__WORK ORDER__
Find every line below that contains the word "Numerical" and copy it out.

● ● ● ●

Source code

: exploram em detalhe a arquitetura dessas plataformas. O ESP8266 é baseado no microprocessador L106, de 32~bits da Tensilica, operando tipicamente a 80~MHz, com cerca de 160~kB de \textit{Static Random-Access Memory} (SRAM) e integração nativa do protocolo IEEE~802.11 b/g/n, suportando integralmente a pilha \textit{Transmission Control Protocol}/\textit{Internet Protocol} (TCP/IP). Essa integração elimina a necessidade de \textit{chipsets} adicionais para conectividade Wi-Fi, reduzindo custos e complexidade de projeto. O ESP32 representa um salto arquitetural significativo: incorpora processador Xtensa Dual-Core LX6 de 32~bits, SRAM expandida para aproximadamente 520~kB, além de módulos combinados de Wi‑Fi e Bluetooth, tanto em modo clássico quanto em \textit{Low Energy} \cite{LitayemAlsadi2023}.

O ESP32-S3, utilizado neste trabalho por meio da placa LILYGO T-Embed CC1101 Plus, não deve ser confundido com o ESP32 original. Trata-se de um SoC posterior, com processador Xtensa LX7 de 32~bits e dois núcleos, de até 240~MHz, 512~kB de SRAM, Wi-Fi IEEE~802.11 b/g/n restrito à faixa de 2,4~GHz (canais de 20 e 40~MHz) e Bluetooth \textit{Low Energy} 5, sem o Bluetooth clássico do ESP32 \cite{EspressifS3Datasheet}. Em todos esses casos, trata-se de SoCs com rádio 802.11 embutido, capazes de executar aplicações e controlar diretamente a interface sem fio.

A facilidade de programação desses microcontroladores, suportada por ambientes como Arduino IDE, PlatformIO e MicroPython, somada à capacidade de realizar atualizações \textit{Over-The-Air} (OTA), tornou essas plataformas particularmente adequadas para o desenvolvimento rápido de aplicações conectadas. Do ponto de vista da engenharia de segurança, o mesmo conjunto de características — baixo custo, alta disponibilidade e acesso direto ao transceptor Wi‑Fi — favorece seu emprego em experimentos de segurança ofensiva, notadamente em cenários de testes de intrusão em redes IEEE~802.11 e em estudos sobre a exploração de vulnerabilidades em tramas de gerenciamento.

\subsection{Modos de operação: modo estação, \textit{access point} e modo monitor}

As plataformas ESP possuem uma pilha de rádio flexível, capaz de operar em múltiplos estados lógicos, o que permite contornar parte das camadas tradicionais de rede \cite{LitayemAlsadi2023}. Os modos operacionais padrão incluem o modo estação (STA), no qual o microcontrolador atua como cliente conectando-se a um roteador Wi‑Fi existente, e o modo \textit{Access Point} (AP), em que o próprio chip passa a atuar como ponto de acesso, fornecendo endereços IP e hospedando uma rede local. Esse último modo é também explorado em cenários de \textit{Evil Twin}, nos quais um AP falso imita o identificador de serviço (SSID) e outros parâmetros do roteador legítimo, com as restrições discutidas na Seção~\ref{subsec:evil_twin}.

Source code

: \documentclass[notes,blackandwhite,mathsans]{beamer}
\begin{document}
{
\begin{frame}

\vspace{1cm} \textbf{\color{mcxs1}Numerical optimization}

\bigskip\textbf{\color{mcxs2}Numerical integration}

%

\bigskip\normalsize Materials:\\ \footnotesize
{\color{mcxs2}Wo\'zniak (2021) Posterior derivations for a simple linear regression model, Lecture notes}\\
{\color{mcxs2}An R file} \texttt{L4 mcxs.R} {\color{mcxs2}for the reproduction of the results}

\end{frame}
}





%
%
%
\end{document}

● ● ● ●

__TASK ANSWER__
\vspace{1cm} \textbf{\color{mcxs1}Numerical optimization}
\bigskip\textbf{\color{mcxs2}Numerical integration}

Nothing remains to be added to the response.